**Assignment**
Skip any pictures. Repeat the data exactly, from its first line through the line that holds "(o *Manufacturer) GetDevicetypeCount()", both included.

Saved entries:
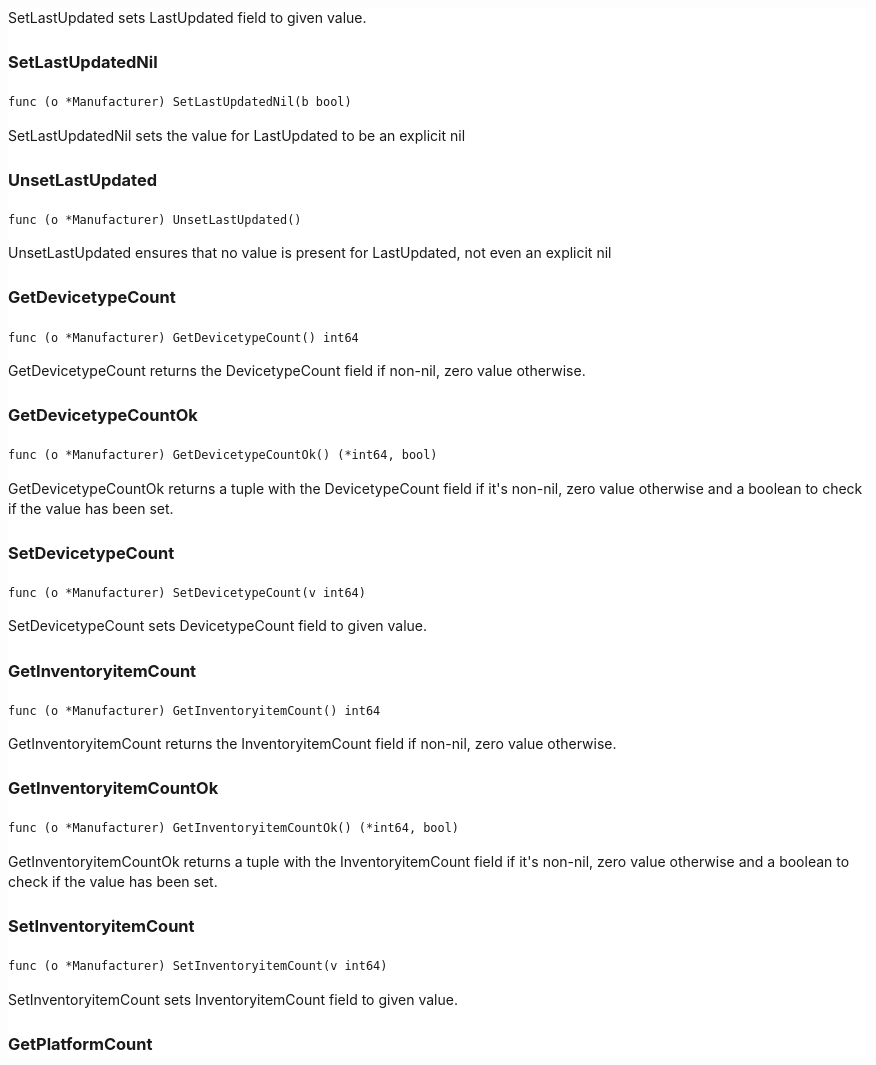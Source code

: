 SetLastUpdated sets LastUpdated field to given value.


### SetLastUpdatedNil

`func (o *Manufacturer) SetLastUpdatedNil(b bool)`

 SetLastUpdatedNil sets the value for LastUpdated to be an explicit nil

### UnsetLastUpdated
`func (o *Manufacturer) UnsetLastUpdated()`

UnsetLastUpdated ensures that no value is present for LastUpdated, not even an explicit nil
### GetDevicetypeCount

`func (o *Manufacturer) GetDevicetypeCount() int64`

GetDevicetypeCount returns the DevicetypeCount field if non-nil, zero value otherwise.

### GetDevicetypeCountOk

`func (o *Manufacturer) GetDevicetypeCountOk() (*int64, bool)`

GetDevicetypeCountOk returns a tuple with the DevicetypeCount field if it's non-nil, zero value otherwise
and a boolean to check if the value has been set.

### SetDevicetypeCount

`func (o *Manufacturer) SetDevicetypeCount(v int64)`

SetDevicetypeCount sets DevicetypeCount field to given value.


### GetInventoryitemCount

`func (o *Manufacturer) GetInventoryitemCount() int64`

GetInventoryitemCount returns the InventoryitemCount field if non-nil, zero value otherwise.

### GetInventoryitemCountOk

`func (o *Manufacturer) GetInventoryitemCountOk() (*int64, bool)`

GetInventoryitemCountOk returns a tuple with the InventoryitemCount field if it's non-nil, zero value otherwise
and a boolean to check if the value has been set.

### SetInventoryitemCount

`func (o *Manufacturer) SetInventoryitemCount(v int64)`

SetInventoryitemCount sets InventoryitemCount field to given value.


### GetPlatformCount
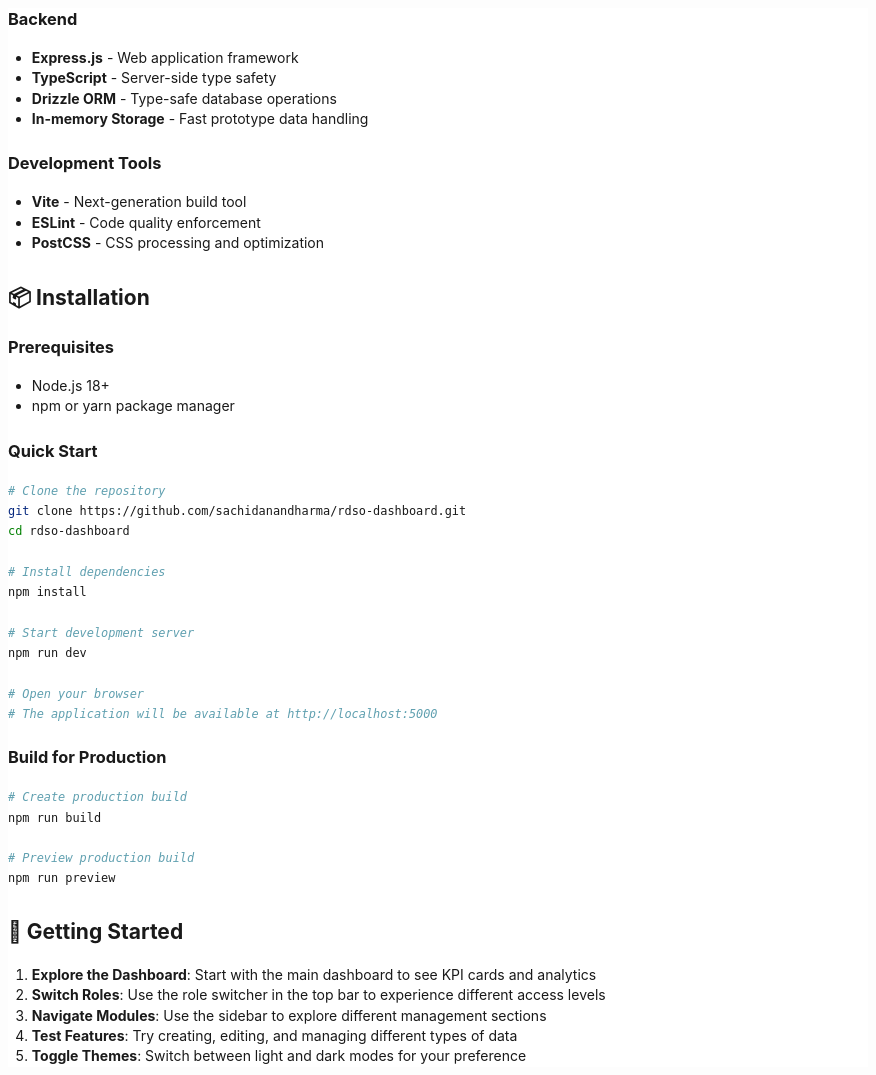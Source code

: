 ### **Backend**
- **Express.js** - Web application framework
- **TypeScript** - Server-side type safety
- **Drizzle ORM** - Type-safe database operations
- **In-memory Storage** - Fast prototype data handling

### **Development Tools**
- **Vite** - Next-generation build tool
- **ESLint** - Code quality enforcement
- **PostCSS** - CSS processing and optimization

## 📦 Installation

### **Prerequisites**
- Node.js 18+ 
- npm or yarn package manager

### **Quick Start**
```bash
# Clone the repository
git clone https://github.com/sachidanandharma/rdso-dashboard.git
cd rdso-dashboard

# Install dependencies
npm install

# Start development server
npm run dev

# Open your browser
# The application will be available at http://localhost:5000
```

### **Build for Production**
```bash
# Create production build
npm run build

# Preview production build
npm run preview
```

## 🚦 Getting Started

1. **Explore the Dashboard**: Start with the main dashboard to see KPI cards and analytics
2. **Switch Roles**: Use the role switcher in the top bar to experience different access levels
3. **Navigate Modules**: Use the sidebar to explore different management sections
4. **Test Features**: Try creating, editing, and managing different types of data
5. **Toggle Themes**: Switch between light and dark modes for your preference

**Expected answer**
Source code

: SetLastUpdated sets LastUpdated field to given value.


### SetLastUpdatedNil

`func (o *Manufacturer) SetLastUpdatedNil(b bool)`

 SetLastUpdatedNil sets the value for LastUpdated to be an explicit nil

### UnsetLastUpdated
`func (o *Manufacturer) UnsetLastUpdated()`

UnsetLastUpdated ensures that no value is present for LastUpdated, not even an explicit nil
### GetDevicetypeCount

`func (o *Manufacturer) GetDevicetypeCount() int64`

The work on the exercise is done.